Ogün Akkaya - Nur Kaplan
Ekonomistler Merkez Bankası ve kamu bankalarının ‘Türkiye Tek Yürek’ yayınında yaptığı bağışları değerlendirdi. Ekonomistlere göre bu bağışlar, anlam ifade etmiyor, algı yönetimi ve şovdan ibaret.
Maraş merkezli depremlerden etkilenen depremzedeler için bazı televizyon kanalları 'Türkiye Tek Yürek' ortak yayınıyla bağış topladı. Kampanyaya en yüksek bağışı 30 milyar lirayla Türkiye Cumhuriyet Merkez Bankası yaparken, Ziraat Bankası 20 milyar lira, Vakıfbank 12 milyar lira, Halkbank 7 milyar lira bağış sözü verdi.
Merkez Bankası ve kamu bankaları bağış yapabilirler mi? Ekonomistler yorumladı.
‘NİYE 30 MİLYAR? MERKEZ BANKASI’NIN ELİNDE 300 MİLYARLIK YAPTIRIM VAR’
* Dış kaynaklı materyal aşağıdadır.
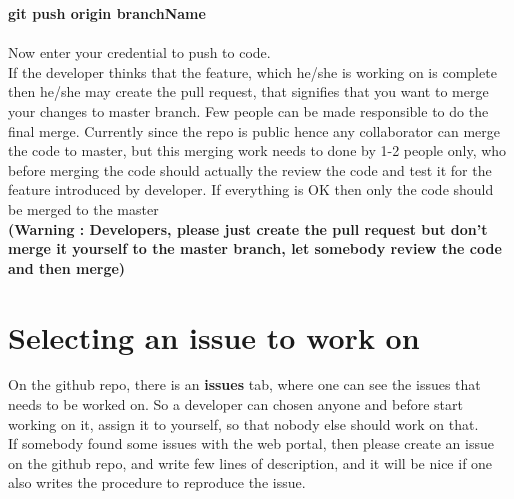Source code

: \documentclass{article}
\begin{document}
   \textbf{git push origin branchName}\\ \\
   Now enter your credential to push to code. \\
   
   If the developer thinks that the feature, which he/she is working on is complete then he/she may create the pull request, that signifies that you want to merge your changes to master branch. Few people can  be made responsible to do the final merge. Currently since the repo is public hence any collaborator can merge the code to master, but this merging work needs to done by 1-2 people only, who before merging the code should actually the review the code and test it for the feature introduced by developer. If everything is OK then only the code should be merged to the master \\
   \textbf{(Warning : Developers, please just create the pull request but  don't merge it yourself to the master branch, let somebody review the code and then merge)}
   
   
   \section{Selecting an issue to work on}
   On the github repo, there is an \textbf{issues} tab, where one can see the issues that needs to be worked on.
   So a developer can chosen anyone and before start working on it, assign it to yourself, so that nobody else should work on that. \\
   If somebody found some issues with the web portal, then please create an issue on the github repo, and write few lines of description, and it will be nice if one also writes the procedure to reproduce the issue.
   
   
   
\end{document}
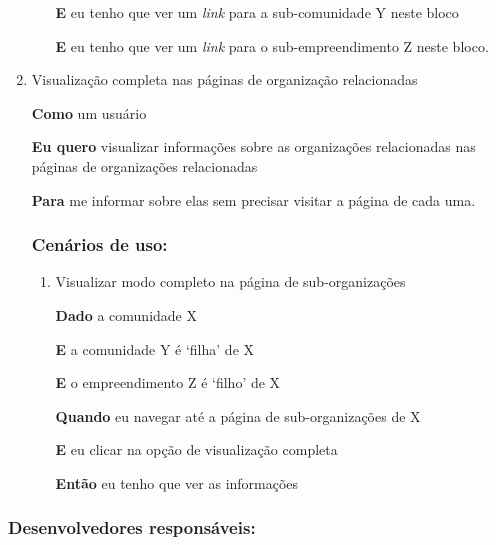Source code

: \begin{enumerate}
\begin{enumerate}
\textbf{E} eu tenho que ver um \textit{link} para a sub-comunidade Y neste
bloco

\textbf{E} eu tenho que ver um \textit{link} para o sub-empreendimento Z neste
bloco.

\end{enumerate}

\item Visualização completa nas páginas de organização relacionadas

\textbf{Como} um usuário

\textbf{Eu quero} visualizar informações sobre as organizações relacionadas nas
páginas de organizações relacionadas

\textbf{Para} me informar sobre elas sem precisar visitar a página de cada uma.

\subsubsection*{Cenários de uso:}

\begin{enumerate}

\item Visualizar modo completo na página de sub-organizações

\textbf{Dado} a comunidade X

\textbf{E} a comunidade Y é `filha' de X

\textbf{E} o empreendimento Z é `filho' de X

\textbf{Quando} eu navegar até a página de sub-organizações de X

\textbf{E} eu clicar na opção de visualização completa

\textbf{Então} eu tenho que ver as informações

\end{enumerate}

\end{enumerate}


\subsubsection*{Desenvolvedores responsáveis:}

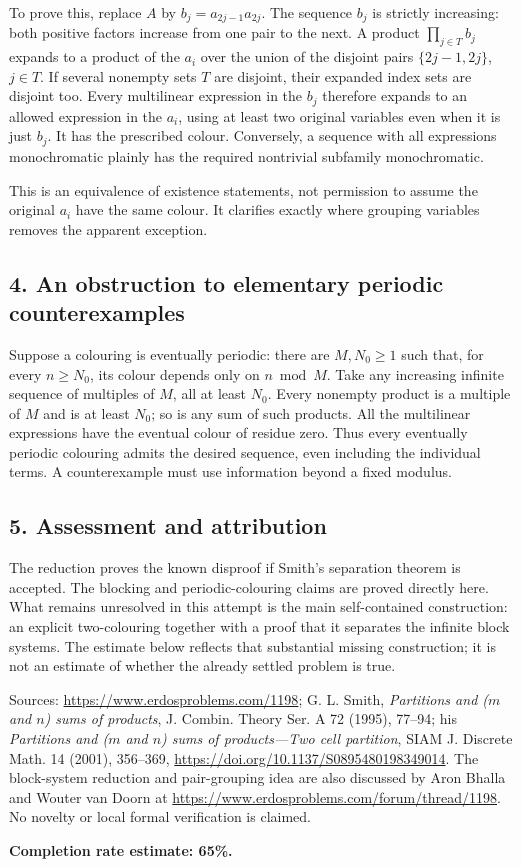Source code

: To prove this, replace $A$ by $b_j=a_{2j-1}a_{2j}$. The sequence $b_j$ is strictly increasing: both positive factors increase from one pair to the next. A product $\prod_{j\in T}b_j$ expands to a product of the $a_i$ over the union of the disjoint pairs $\{2j-1,2j\}$, $j\in T$. If several nonempty sets $T$ are disjoint, their expanded index sets are disjoint too. Every multilinear expression in the $b_j$ therefore expands to an allowed expression in the $a_i$, using at least two original variables even when it is just $b_j$. It has the prescribed colour. Conversely, a sequence with all expressions monochromatic plainly has the required nontrivial subfamily monochromatic.

This is an equivalence of existence statements, not permission to assume the original $a_i$ have the same colour. It clarifies exactly where grouping variables removes the apparent exception.

\subsection*{4. An obstruction to elementary periodic counterexamples}
Suppose a colouring is eventually periodic: there are $M,N_0\ge1$ such that, for every $n\ge N_0$, its colour depends only on $n\bmod M$. Take any increasing infinite sequence of multiples of $M$, all at least $N_0$. Every nonempty product is a multiple of $M$ and is at least $N_0$; so is any sum of such products. All the multilinear expressions have the eventual colour of residue zero. Thus every eventually periodic colouring admits the desired sequence, even including the individual terms. A counterexample must use information beyond a fixed modulus.

\subsection*{5. Assessment and attribution}
The reduction proves the known disproof if Smith's separation theorem is accepted. The blocking and periodic-colouring claims are proved directly here. What remains unresolved in this attempt is the main self-contained construction: an explicit two-colouring together with a proof that it separates the infinite block systems. The estimate below reflects that substantial missing construction; it is not an estimate of whether the already settled problem is true.

Sources: \url{https://www.erdosproblems.com/1198}; G. L. Smith, \emph{Partitions and ($m$ and $n$) sums of products}, J. Combin. Theory Ser. A 72 (1995), 77--94; his \emph{Partitions and ($m$ and $n$) sums of products---Two cell partition}, SIAM J. Discrete Math. 14 (2001), 356--369, \url{https://doi.org/10.1137/S0895480198349014}. The block-system reduction and pair-grouping idea are also discussed by Aron Bhalla and Wouter van Doorn at \url{https://www.erdosproblems.com/forum/thread/1198}. No novelty or local formal verification is claimed.

\textbf{Completion rate estimate: 65\%.}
Kadir Has Üniversitesi Ekonomi Bölümü öğretim üyesi Prof. Dr. Erinç Yeldan ilkesel bir tanım olarak kamuya ait bankaların ve şirketlerin bağış teması içinde bulunmasının “varoluş nedenlerinin dışında” olduğunu söyledi. Yeldan, “Merkez Bankaları parayı yaratan birimlerdir. Bunun hangi koşullarda nasıl uygulanacağı da hem yasada hem de tarihte bellidir. Doğal olarak görevi olan bir işlevi bağış olarak yapması son derece yanlış bir tanımlama. Kaldı ki niye 30 milyar? Merkez Bankası’nın elinde 300 milyarlık bir yaptırım da var” diye konuştu.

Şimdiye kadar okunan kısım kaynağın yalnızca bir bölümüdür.